Search code examples
javaappletwindowjbutton

Creating only one applet instance and update the rest


Can anyone please suggest on being able to create an applet and share its parameters if another instance of applet is opened in a browser window or standalone applet.

What I am trying to do is to enable a JButton, when the applet is opened. If the button is clicked, the button should disable. The code part is working fine. What is not working fine is, when I open 2 applet windows at the same time (running on the same code), and I click the button, the button disables on the current window; but it doesn't disable on the other.

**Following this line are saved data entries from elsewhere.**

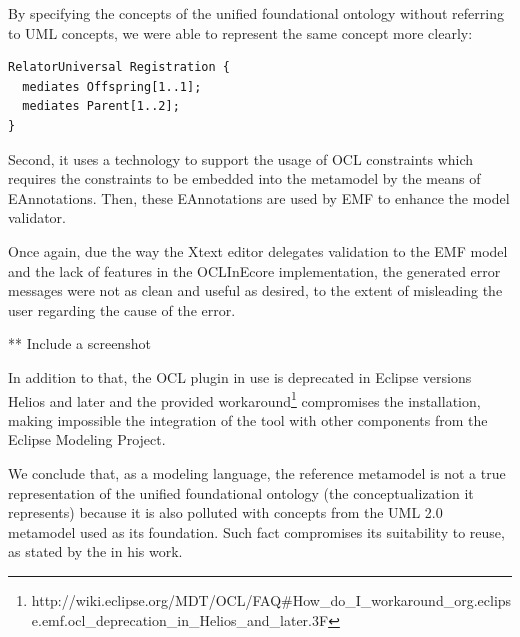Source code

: \documentclass[
	10pt,				%
	oneside,
	a4paper,			%
	brazil,
	english
	]{abntex2}
\begin{document}
By specifying the concepts of the unified foundational ontology without referring
to UML concepts, we were able to represent the same concept more clearly:

\begin{verbatim}
RelatorUniversal Registration {
  mediates Offspring[1..1];
  mediates Parent[1..2];
}
\end{verbatim}

Second, it uses a technology to support the usage of OCL constraints which requires
the constraints to be embedded into the metamodel by the means of EAnnotations.
Then, these EAnnotations are used by EMF to enhance the model validator.

Once again, due the way the Xtext editor delegates validation to the EMF model and
the lack of features in the OCLInEcore implementation, the generated error messages
were not as clean and useful as desired, to the extent of misleading the user
regarding the cause of the error.

** Include a screenshot

In addition to that, the OCL plugin in use is deprecated in Eclipse versions Helios
and later and the provided workaround\footnote{http://wiki.eclipse.org/MDT/OCL/FAQ\#How\_do\_I\_workaround\_org.eclipse.emf.ocl\_deprecation\_in\_Helios\_and\_later.3F} compromises the installation, making impossible the integration
of the tool with other components from the Eclipse Modeling Project.



We conclude that, as a modeling language, the reference metamodel is not a true
representation of the unified foundational ontology (the conceptualization it represents)
because it is also polluted with concepts from the UML 2.0 metamodel used as its foundation.
Such fact compromises its suitability to reuse, as stated by the \cite{carraretto10} in his work.

%
\end{document}

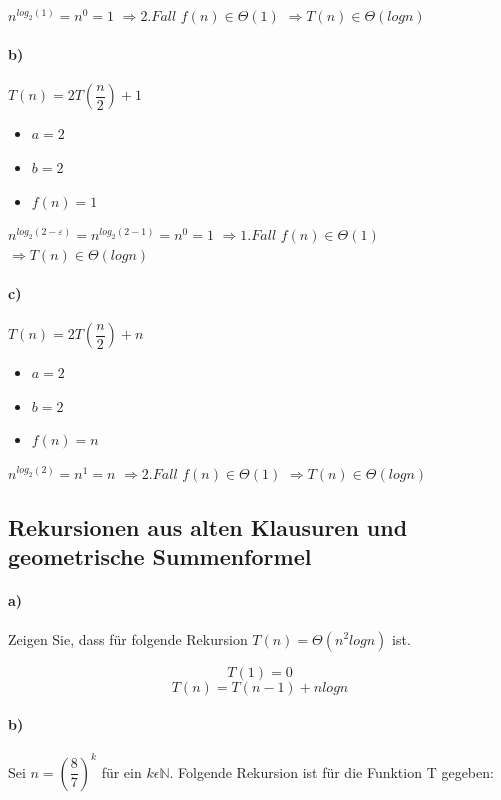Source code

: \documentclass[paper=a4, fontsize=11pt]{scrartcl}
\numberwithin{equation}{section}
\numberwithin{figure}{section}
\numberwithin{table}{section}
\begin{document}
$n^{log_{2}(1)} = n^{0} = 1$
$\Rightarrow 2. Fall$
$f(n) \in \Theta (1)$
$\Rightarrow T(n) \in \Theta(log n)$

\paragraph{b)}
$T(n) = 2T( \dfrac{n}{2}) + 1$

\begin{itemize}
\item $a = 2$
\item $b = 2$
\item $f(n) = 1$
\end{itemize}

$n^{log_{2}(2- \varepsilon)} = n^{log_{2}(2-1)} = n^{0} = 1$
$\Rightarrow 1. Fall$
$f(n) \in \Theta (1)$
$\Rightarrow T(n) \in \Theta(log n)$

\paragraph{c)}
$T(n) = 2T( \dfrac{n}{2}) + n$

\begin{itemize}
\item $a = 2$
\item $b = 2$
\item $f(n) = n$
\end{itemize}

$n^{log_{2}(2)} = n^{1} = n$
$\Rightarrow 2.Fall$
$f(n) \in \Theta (1)$
$\Rightarrow T(n) \in \Theta(log n)$

\subsection{Rekursionen aus alten Klausuren und geometrische Summenformel}
\paragraph{a)}

Zeigen Sie, dass für folgende Rekursion $T(n) = \Theta (n^{2} log n)$ ist. 

$$T(1) = 0$$ 
$$T(n) = T(n-1) + n log n $$

\paragraph{b)}
Sei $n = ( \dfrac{8}{7})^{k}$ für ein $k \epsilon \mathbb{N}$. Folgende Rekursion ist für die Funktion T gegeben:
\end{document}
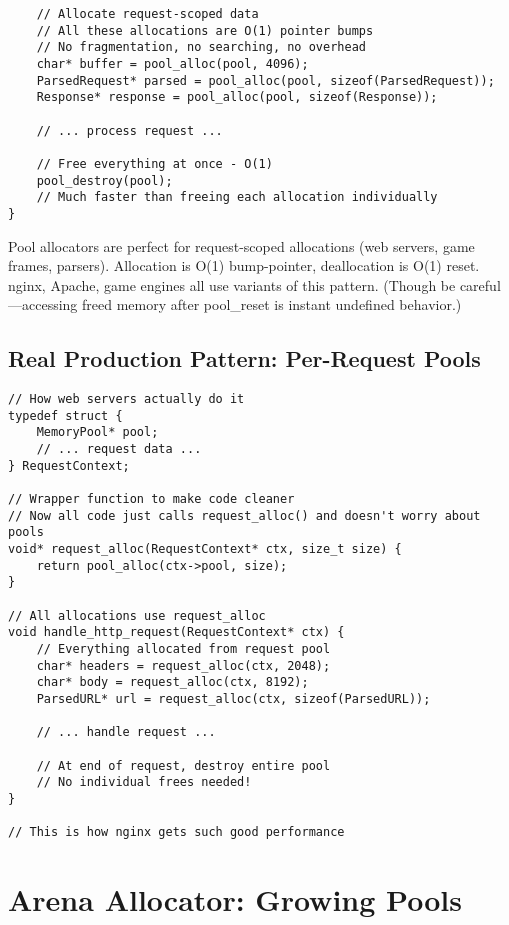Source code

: \begin{lstlisting}
    // Allocate request-scoped data
    // All these allocations are O(1) pointer bumps
    // No fragmentation, no searching, no overhead
    char* buffer = pool_alloc(pool, 4096);
    ParsedRequest* parsed = pool_alloc(pool, sizeof(ParsedRequest));
    Response* response = pool_alloc(pool, sizeof(Response));

    // ... process request ...

    // Free everything at once - O(1)
    pool_destroy(pool);
    // Much faster than freeing each allocation individually
}
\end{lstlisting}

\begin{tipbox}
Pool allocators are perfect for request-scoped allocations (web servers, game frames, parsers). Allocation is O(1) bump-pointer, deallocation is O(1) reset. nginx, Apache, game engines all use variants of this pattern. (Though be careful—accessing freed memory after pool\_reset is instant undefined behavior.)
\end{tipbox}

\subsection{Real Production Pattern: Per-Request Pools}

\begin{lstlisting}
// How web servers actually do it
typedef struct {
    MemoryPool* pool;
    // ... request data ...
} RequestContext;

// Wrapper function to make code cleaner
// Now all code just calls request_alloc() and doesn't worry about pools
void* request_alloc(RequestContext* ctx, size_t size) {
    return pool_alloc(ctx->pool, size);
}

// All allocations use request_alloc
void handle_http_request(RequestContext* ctx) {
    // Everything allocated from request pool
    char* headers = request_alloc(ctx, 2048);
    char* body = request_alloc(ctx, 8192);
    ParsedURL* url = request_alloc(ctx, sizeof(ParsedURL));

    // ... handle request ...

    // At end of request, destroy entire pool
    // No individual frees needed!
}

// This is how nginx gets such good performance
\end{lstlisting}

\section{Arena Allocator: Growing Pools}

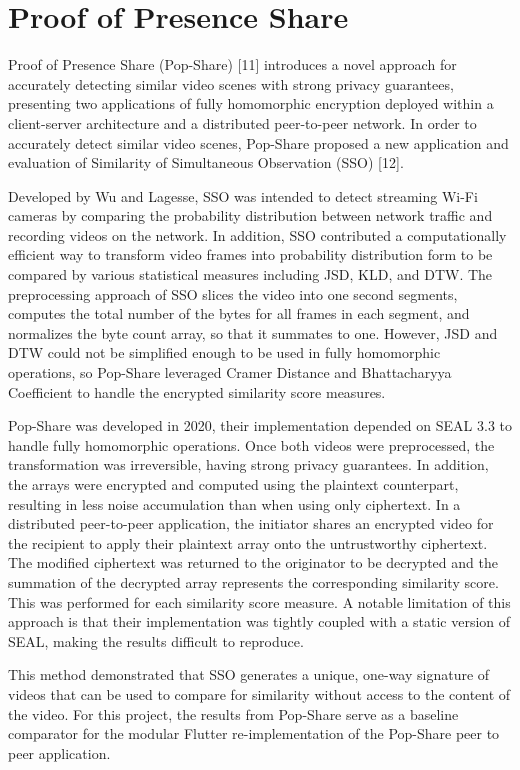 \section{Proof of Presence Share}

Proof of Presence Share (Pop-Share) [11] introduces a novel approach for accurately detecting similar video scenes with strong privacy guarantees, presenting two applications of fully homomorphic encryption deployed within a client-server architecture and a distributed peer-to-peer network. In order to accurately detect similar video scenes, Pop-Share proposed a new application and evaluation of Similarity of Simultaneous Observation (SSO) [12]. 

Developed by Wu and Lagesse, SSO was intended to detect streaming Wi-Fi cameras by comparing the probability distribution between network traffic and recording videos on the network. In addition, SSO contributed a computationally efficient way to transform video frames into probability distribution form to be compared by various statistical measures including JSD, KLD, and DTW. The preprocessing approach of SSO slices the video into one second segments, computes the total number of the bytes for all frames in each segment, and normalizes the byte count array, so that it summates to one. However, JSD and DTW could not be simplified enough to be used in fully homomorphic operations, so Pop-Share leveraged Cramer Distance and Bhattacharyya Coefficient to handle the encrypted similarity score measures.

Pop-Share was developed in 2020, their implementation depended on SEAL 3.3 to handle fully homomorphic operations. Once both videos were preprocessed, the transformation was irreversible, having strong privacy guarantees. In addition, the arrays were encrypted and computed using the plaintext counterpart, resulting in less noise accumulation than when using only ciphertext. In a distributed peer-to-peer application, the initiator shares an encrypted video for the recipient to apply their plaintext array onto the untrustworthy ciphertext. The modified ciphertext was returned to the originator to be decrypted and the summation of the decrypted array represents the corresponding similarity score. This was performed for each similarity score measure. A notable limitation of this approach is that their implementation was tightly coupled with a static version of SEAL, making the results difficult to reproduce.

This method demonstrated that SSO generates a unique, one-way signature of videos that can be used to compare for similarity without access to the content of the video. For this project, the results from Pop-Share serve as a baseline comparator for the modular Flutter re-implementation of the Pop-Share peer to peer application.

What I am trying to accomplish is open 2 applet windows, and click the button in one window, and want to see if the button disables in both windows. This is the same applet code, just opened 2 different windows. I have tried the below sample:

public void init() {
    mousePressed();
    click = new JButton("click");
    click.setActionCommand("click");
    if (isFileAvailableForCapture())
        click.setEnabled(true);
    else {
        click.setEnabled(false);
    }
}

void mousePressed(){
    if(click==null)
        System.out.println("This is the value of click" + click);
    click = new JButton("click");
}

How would I achieve this ? Please help !


Solution

  • Applets can only communicate if they are running in the same Virtual Machine instance.

    You might try specifying the SEPARATE_JVM parameter as false, though I am not confident that will work in all situations. One particular situation I would expect to fail is if the applet is dragged off the browser. I'm not sure if that is what you meant by 'standalone applet'.

    What would be a work around to make it work otherwise? Would you suggest there is not direct way to do so in the applet code itself?

    So far I have only been considering the typical, 'inbuilt' methods to communicate between applets. There are other ways to go about it.

    • Read/write cookies. One applet writes a cookie saying 'disable now', the other applet 'polls' for a cookie (tries to fetch it regularly, say every second or so) and if present, disables its own button. Note that AFAIR, the browser will prompt the user as to whether they want to allow the site to store cookies, so it would be best to explain to the user in advance that the applet is going to (or might) establish a cookie, and what that functionality supports. If a random site tries to make a cookie, I would generally refuse to allow it. Some users have cookies disabled by default. A sand-boxed applet can read/write cookies so long as both applets are deployed on the same domain.
    • Similar to the applet cookie mechanism (but in ways more reliable) is to use the JNLP API PersistenceService, it will prompt the user the first time it goes to save any information. The user can tick an 'always allow' box that persists for that session of the JVM. Either applet can read/write cookies from the same code base.
    • Sockets. I am pretty sure that an applet can establish a Socket, but it would take a trusted applet to establish a ServerSocket. Having said that, many machines have a firewall that the sockets must first contend with.